Aziz Yıldırım Forever

Aziz Yıldırım'da boş durmadı tabi bu arada. Fenerbahçe'nin en büyük değerinin yuvadan uçmasına göz yumdu. Sonra b.ku menajerlere atıp sıyrıldı. Tuncay Şanlı'nın sözleşmesinin sezon sonu biteceği, kendisiyle 3 yıllık anlaşma yapılan 2004 yılından beri biliniyordu. Denizli faciası sonrası (dikkat klişe geliyor) Tuncay'ın önüne boş mukavele koyulsa, imzalayacağına eminim. Pek çok futbolcu gibi Tuncay'da kendisini kulübe karşı borçlu hissediyordu ve Tuncay'ın o sırada pazarlık yapabilecek karakterde bir oyuncu olmadığını düşünüyorum. Zaten takımının en değerli genç oyuncusuyla 3 yıllık sözleşme imzalamanın manasını da çözebilmiş değilim ya neyse...

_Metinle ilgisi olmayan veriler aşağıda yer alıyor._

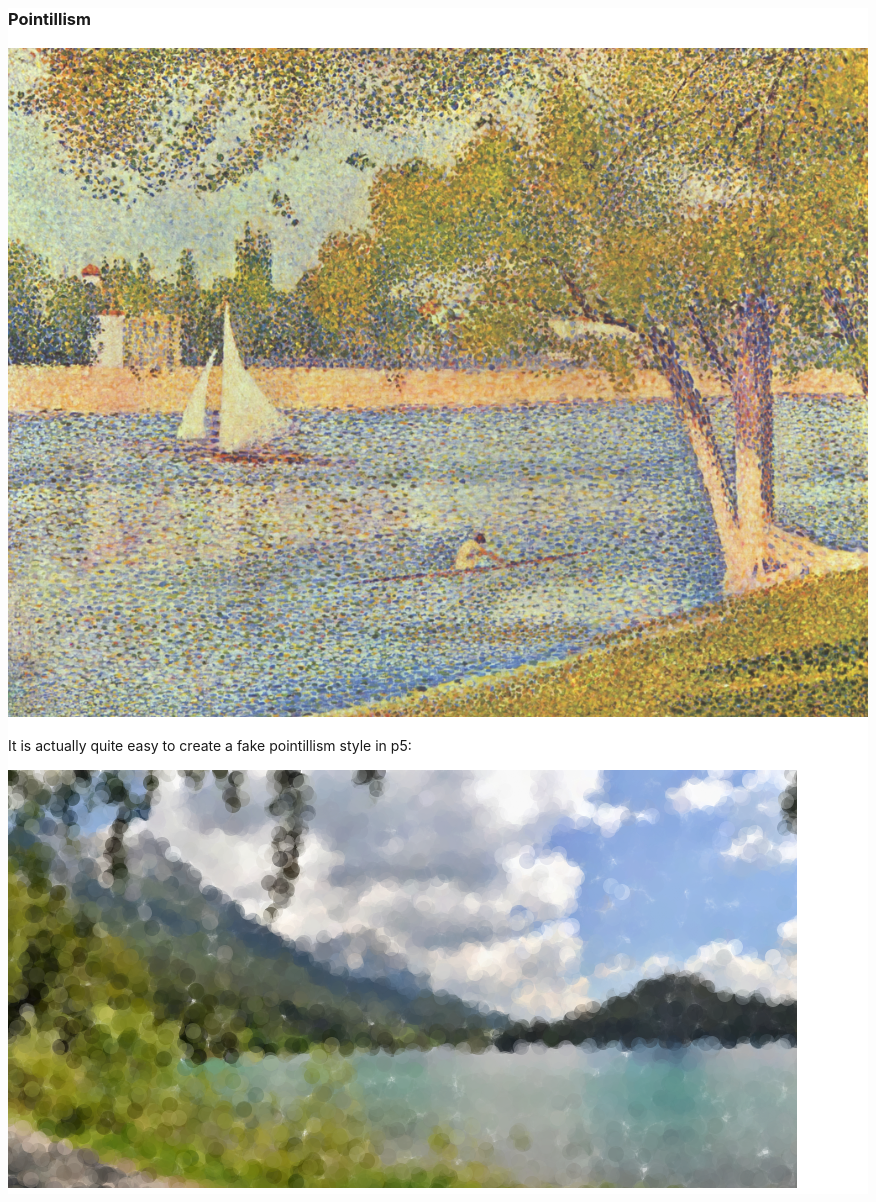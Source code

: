 ### Pointillism

![pointillism.png](img/images/pointillism.jpg)

It is actually quite easy to create a fake pointillism style in p5:

![pointillism.png](img/images/pointillism_01.png)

Geçtiğimiz yaza Roberto Carlos bombasıyla girdik. Amaan geçtiğimiz sezon işte hatırlatmaya gerek yok. Fenerbahçe tarihinin Avrupa'da Nisan ayında maç yaptığı ilk sezondu sanırım. Kupa 1'de elde edilen başarılar herkesi gaza getirdi. Beni asıl gaza getiren olaysa Sevilla deplasmanı sonrası Aziz Yıldırımın'ın açıklamalarıydı. Birçok klüp başkanı o gazla kalkıp '' şampiyonluk bizim, CL bizim'' tarzında taraftarlarını coşturacak açıklamalar yapardı. Fakat Aziz Başkan, önemli olanın her sene bu seviyelerde mücadele etmek olduğunu ve bunun için istikrarın şart olduğundan dem vurdu durdu. ''Ahanda'' dedim. Şimdi bir ''Avrupa kulübü'' olduk. Yoksa yemişim 2 milyar dolar bütçeyle dünyanın en pahalı klübü olma unvanını. Takımının en önemli oyuncularını elinde tutamadıktan sonra...


Galatasaray maçıyla birlikte kaybedilen şampiyonluğun ardından Aziz'in içindeki canavar tekrar ortaya çıktı. Açıkçası Türkiye Süper ligini kazanamamanın benim için bi sakıncası yok, CL'ye katılabildiğimiz sürece. Çünkü ertesi sezon yine siz şampiyon olacaksınız. Hadi en fazla 5 sene beklersiniz, herhangi 3 büyük takımın taraftarıysanız. Fakat Aziz Başkan elden kaçan şampiyonluğun faturasını Zico'ya kesti.

Sevaplarıyla, günahlarıyla bir Zico geçti Fenerbahçe'den. Yıllar sonra, CL'de çeyrek final oynatan hoca olarak hatırlayacağım ben kendisini. 2007-2008 sezonunda kaçırılan lig şampiyonluğunun mimarı olarak değil.